Now these failed leaders move into a situation they actually MAY be able to handle. That is, the -crisis- management that inevitably follows AFTER the failure at their no. 1 task of Prevention. They MAY be able to pull this off because it’s what they were trained to do: be little managers. You know them, because every company these days is full of them, and some will make it to biggest little manager status, through blind ambition and/or licking up to previous little managers. Some may even become government ministers. Core characteristic: these people don’t act, they re-act. Prevention is a job they’re absolutely not qualified for

Trump, Macron, BoJo, Merkel, Rutte, Xi, Abe, Conte, you name them, they’re all little managers, they’re not leaders, they have no ideas or visions, at least not original ones. People with original ideas don’t become politicians, not in the climate we have created since the 1950’s. The 20th century was poor anyway when it comes to vision, it was all about money, and no great vision has ever been derived from that.

The last century had Gandhi and Martin Luther King -and I would personally add Muhammad Ali-, and that combination says a lot about what we could have become vs what we have. In a way, the world chose money over itself. The 20th century was when Faust won, when humanity sold its soul. That it also sold its home, its planet, seems almost irrelevant compared to that.

We could have chosen peace, health, we had people willing to give their lives so we would understand why, but we thought: nah, let’s go to war, there’s got to be more profit in that.

 

But okay, so they all failed at Prevention and now they get to shine, as long as that lasts. It’s now a matter of preventing -too- widespread poverty and hunger, of “selling” a certain number of deaths as unpreventable, and mostly of making stressed out people feel more comfortable. But there are still pitfalls along the way, and they won’t all make it past them in one piece.

The ones who presently pose as leaders even see their popularity ratings rise as they start “little managing” their territory. Because they failed in their no. 1 task, there are huge shortages of medical equipment etc., but they are -helped by their media- perceived as credible when they claim this was unforeseeable, since after all, all their neighboring little managers also failed at Prevention.

In actual reality, on January 1, the day after China told the WHO there was a problem in Wuhan, all the little managers should have been checking, with all the even littler managers working for them in the Disaster and/or Medical fields, whether all of the prevention apparatus in their countries was up to snuff, the protocols, the staff, the hospitals that might be needed, the production facilities, it’s a long list. Instead they all chose to ignore the WHO warning, and preoccupied themselves with their economies instead.

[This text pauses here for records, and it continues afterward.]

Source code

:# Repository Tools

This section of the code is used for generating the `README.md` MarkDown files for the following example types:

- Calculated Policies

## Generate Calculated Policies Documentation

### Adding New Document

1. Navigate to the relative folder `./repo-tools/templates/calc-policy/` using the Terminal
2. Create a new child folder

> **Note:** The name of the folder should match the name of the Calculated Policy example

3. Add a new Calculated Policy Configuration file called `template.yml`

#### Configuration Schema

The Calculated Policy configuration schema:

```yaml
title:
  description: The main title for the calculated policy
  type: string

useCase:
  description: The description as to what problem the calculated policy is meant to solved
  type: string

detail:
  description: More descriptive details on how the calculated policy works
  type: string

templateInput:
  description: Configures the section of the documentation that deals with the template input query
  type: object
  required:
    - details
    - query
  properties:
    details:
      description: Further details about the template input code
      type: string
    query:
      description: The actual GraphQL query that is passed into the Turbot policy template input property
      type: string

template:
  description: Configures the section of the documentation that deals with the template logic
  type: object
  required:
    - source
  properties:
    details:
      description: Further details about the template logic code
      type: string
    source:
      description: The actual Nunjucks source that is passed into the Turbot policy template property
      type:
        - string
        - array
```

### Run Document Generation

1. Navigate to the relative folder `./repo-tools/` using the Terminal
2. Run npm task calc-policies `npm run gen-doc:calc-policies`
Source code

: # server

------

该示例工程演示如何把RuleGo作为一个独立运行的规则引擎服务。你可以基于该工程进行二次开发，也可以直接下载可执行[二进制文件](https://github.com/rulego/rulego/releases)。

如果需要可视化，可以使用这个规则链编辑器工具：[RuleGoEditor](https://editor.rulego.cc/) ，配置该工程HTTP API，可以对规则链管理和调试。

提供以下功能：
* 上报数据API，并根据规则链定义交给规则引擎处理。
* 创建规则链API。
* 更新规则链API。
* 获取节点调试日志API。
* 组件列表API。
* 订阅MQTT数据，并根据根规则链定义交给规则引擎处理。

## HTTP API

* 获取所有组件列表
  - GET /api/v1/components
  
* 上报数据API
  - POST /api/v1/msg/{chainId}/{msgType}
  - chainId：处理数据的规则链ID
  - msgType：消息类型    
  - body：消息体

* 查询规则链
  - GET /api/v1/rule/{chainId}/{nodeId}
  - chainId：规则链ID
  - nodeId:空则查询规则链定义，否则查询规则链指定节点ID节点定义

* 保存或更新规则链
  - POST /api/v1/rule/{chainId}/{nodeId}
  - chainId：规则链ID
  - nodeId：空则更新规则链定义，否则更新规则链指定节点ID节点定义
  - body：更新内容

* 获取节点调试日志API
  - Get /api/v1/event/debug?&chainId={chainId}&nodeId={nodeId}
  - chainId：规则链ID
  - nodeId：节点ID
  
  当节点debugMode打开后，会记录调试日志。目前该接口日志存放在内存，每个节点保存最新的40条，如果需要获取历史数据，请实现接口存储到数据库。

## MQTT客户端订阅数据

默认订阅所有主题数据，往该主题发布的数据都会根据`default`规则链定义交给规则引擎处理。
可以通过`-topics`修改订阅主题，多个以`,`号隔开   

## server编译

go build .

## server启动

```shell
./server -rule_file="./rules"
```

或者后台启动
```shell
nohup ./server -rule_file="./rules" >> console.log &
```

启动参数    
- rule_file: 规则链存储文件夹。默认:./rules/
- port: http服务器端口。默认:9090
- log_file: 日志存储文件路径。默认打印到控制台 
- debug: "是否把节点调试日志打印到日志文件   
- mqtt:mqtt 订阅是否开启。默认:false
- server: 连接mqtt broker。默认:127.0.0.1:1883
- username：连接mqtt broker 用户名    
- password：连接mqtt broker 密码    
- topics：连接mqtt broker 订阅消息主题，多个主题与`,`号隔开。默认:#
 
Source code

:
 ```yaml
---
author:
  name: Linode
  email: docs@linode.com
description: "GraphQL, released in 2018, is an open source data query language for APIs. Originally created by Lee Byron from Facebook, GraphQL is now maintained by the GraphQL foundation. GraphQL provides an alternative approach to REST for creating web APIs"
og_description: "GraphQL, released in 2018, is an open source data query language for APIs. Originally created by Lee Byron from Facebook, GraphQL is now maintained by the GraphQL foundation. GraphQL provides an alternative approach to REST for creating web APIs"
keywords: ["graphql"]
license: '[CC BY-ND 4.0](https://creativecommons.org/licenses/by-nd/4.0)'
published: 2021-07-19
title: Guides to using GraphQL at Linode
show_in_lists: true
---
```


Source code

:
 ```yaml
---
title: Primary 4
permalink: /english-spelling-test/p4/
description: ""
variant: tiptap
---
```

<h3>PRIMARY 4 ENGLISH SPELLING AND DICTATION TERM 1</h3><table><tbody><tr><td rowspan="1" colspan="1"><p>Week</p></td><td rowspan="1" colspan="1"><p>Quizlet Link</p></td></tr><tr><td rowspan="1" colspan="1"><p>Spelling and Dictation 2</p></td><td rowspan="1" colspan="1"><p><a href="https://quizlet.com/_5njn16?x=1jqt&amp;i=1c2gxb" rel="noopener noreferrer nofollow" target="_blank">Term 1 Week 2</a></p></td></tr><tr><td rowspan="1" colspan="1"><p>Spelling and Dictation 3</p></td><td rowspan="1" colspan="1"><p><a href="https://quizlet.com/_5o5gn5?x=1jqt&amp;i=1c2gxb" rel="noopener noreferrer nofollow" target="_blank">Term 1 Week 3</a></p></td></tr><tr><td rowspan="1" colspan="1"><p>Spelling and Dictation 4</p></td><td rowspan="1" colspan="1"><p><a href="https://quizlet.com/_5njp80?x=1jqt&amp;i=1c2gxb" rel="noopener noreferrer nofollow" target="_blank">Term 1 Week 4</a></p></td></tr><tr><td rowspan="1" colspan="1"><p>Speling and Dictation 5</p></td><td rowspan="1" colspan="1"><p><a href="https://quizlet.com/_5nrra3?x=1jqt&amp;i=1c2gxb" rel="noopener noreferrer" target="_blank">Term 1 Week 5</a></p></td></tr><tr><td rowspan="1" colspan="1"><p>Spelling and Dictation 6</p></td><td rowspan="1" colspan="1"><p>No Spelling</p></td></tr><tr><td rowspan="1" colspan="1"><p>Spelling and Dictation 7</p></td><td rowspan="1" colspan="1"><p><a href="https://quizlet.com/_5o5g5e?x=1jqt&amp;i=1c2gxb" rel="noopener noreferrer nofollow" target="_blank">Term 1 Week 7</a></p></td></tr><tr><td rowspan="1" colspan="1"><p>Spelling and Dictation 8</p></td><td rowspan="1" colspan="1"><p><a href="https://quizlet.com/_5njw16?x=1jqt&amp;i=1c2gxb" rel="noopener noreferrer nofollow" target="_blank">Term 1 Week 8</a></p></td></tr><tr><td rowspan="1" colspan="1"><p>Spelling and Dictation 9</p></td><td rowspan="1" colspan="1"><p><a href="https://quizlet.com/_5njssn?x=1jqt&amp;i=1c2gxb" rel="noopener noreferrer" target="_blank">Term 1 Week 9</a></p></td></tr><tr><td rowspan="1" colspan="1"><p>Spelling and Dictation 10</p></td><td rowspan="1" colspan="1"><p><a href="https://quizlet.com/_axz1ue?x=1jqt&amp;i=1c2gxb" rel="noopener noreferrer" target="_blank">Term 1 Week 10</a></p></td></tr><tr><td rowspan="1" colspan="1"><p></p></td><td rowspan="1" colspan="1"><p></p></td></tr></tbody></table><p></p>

Just the fact that they waited for the WHO to say something says enough: it’s the perfect organization for all their excuses: hey, they didn’t warn us soon enough! And the little managers would be partly right: the WHO functions no more or better than they themselves do. Not when it comes to Prevention.

Still, at the $58 million or so we pay them a year, the WHO has no business waiting for a country that harbors an epidemic, to tell them it does. Because 99 out of 100 times, such a country will first try to hide the epidemic. Its leaders, too, are little managers who focus on their economies. The WHO’s job is to be there before it happens. And so you’re right, they fail exactly where the little political managers also fail: Prevention. There’s no doubt that there are brilliant people working there, but they’re all still managed by little managers.

 

Can we blame our own respective political little managers? To an extent, sure. They didn’t do what they promised to when they swore their respective oaths. But maybe just maybe we should blame ourselves more, for picking little managers to lead our countries in the first place. We could have known that they were never going to be more than 2nd rate “leaders” who were never going to deliver more than 2nd rate societies.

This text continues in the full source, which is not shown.